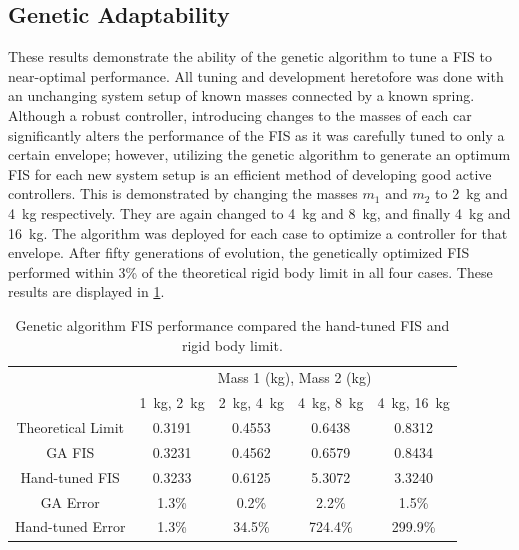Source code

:\subsection{Genetic Adaptability} These results demonstrate the ability of the genetic algorithm to tune a FIS
to near-optimal performance. All tuning and development heretofore was done with an unchanging system setup of
known masses connected by a known spring. Although a robust controller\cite{cohen:01jgcd}, introducing changes
to the masses of each car significantly alters the performance of the FIS as it was carefully tuned to only a
certain envelope; however, utilizing the genetic algorithm to generate an optimum FIS for each new system
setup is an efficient method of developing good active controllers. This is demonstrated by changing the
masses $m_1$ and $m_2$ to \SI{2}{\kilogram} and \SI{4}{\kilogram} respectively. They are again changed to
\SI{4}{\kilogram} and \SI{8}{\kilogram}, and finally \SI{4}{\kilogram} and \SI{16}{\kilogram}. The algorithm
was deployed for each case to optimize a controller for that envelope. After fifty generations of evolution,
the genetically optimized FIS performed within 3\% of the theoretical rigid body limit in all four cases.
These results are displayed in \cref{tab:gacomp}.  \begin{table} \centering \caption{Genetic algorithm
    FIS performance compared the hand-tuned FIS and rigid body limit.} \label{tab:gacomp}
    \begin{tabular}{|c|c|c|c|c|} \cline{2-5} \multicolumn{1}{c|}{} & \multicolumn{4}{|c|}{Mass 1
        (\si{\kilogram}), Mass 2 (\si{\kilogram})} \\\cline{2-5} \multicolumn{1}{c|}{} & \SI{1}{\kilogram},
        \SI{2}{\kilogram} & \SI{2}{\kilogram}, \SI{4}{\kilogram} & \SI{4}{\kilogram}, \SI{8}{\kilogram} &
        \SI{4}{\kilogram}, \SI{16}{\kilogram} \\\hline Theoretical Limit & 0.3191 & 0.4553 & 0.6438 & 0.8312
        \\\hline GA FIS & 0.3231 & 0.4562 & 0.6579 & 0.8434 \\\hline Hand-tuned FIS & 0.3233 & 0.6125 & 5.3072
                        & 3.3240 \\\hline\hline GA Error & \multicolumn{1}{|d|}{1.3\%} &
        \multicolumn{1}{|d|}{0.2\%} & \multicolumn{1}{|d|}{2.2\%} & \multicolumn{1}{|d|}{1.5\%} \\\hline
        Hand-tuned Error & \multicolumn{1}{|d|}{1.3\%} & \multicolumn{1}{|d|}{34.5\%} &
        \multicolumn{1}{|d|}{724.4\%} & \multicolumn{1}{|d|}{299.9\%} \\\hline \end{tabular} \end{table}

» **Instructions to follow**
Word for word, restate the line that contains "FIS performance compared" and each line after it, up to and including the last line of the listing; include nothing else.

» **Completed task**
    FIS performance compared the hand-tuned FIS and rigid body limit.} \label{tab:gacomp}
    \begin{tabular}{|c|c|c|c|c|} \cline{2-5} \multicolumn{1}{c|}{} & \multicolumn{4}{|c|}{Mass 1
        (\si{\kilogram}), Mass 2 (\si{\kilogram})} \\\cline{2-5} \multicolumn{1}{c|}{} & \SI{1}{\kilogram},
        \SI{2}{\kilogram} & \SI{2}{\kilogram}, \SI{4}{\kilogram} & \SI{4}{\kilogram}, \SI{8}{\kilogram} &
        \SI{4}{\kilogram}, \SI{16}{\kilogram} \\\hline Theoretical Limit & 0.3191 & 0.4553 & 0.6438 & 0.8312
        \\\hline GA FIS & 0.3231 & 0.4562 & 0.6579 & 0.8434 \\\hline Hand-tuned FIS & 0.3233 & 0.6125 & 5.3072
                        & 3.3240 \\\hline\hline GA Error & \multicolumn{1}{|d|}{1.3\%} &
        \multicolumn{1}{|d|}{0.2\%} & \multicolumn{1}{|d|}{2.2\%} & \multicolumn{1}{|d|}{1.5\%} \\\hline
        Hand-tuned Error & \multicolumn{1}{|d|}{1.3\%} & \multicolumn{1}{|d|}{34.5\%} &
        \multicolumn{1}{|d|}{724.4\%} & \multicolumn{1}{|d|}{299.9\%} \\\hline \end{tabular} \end{table}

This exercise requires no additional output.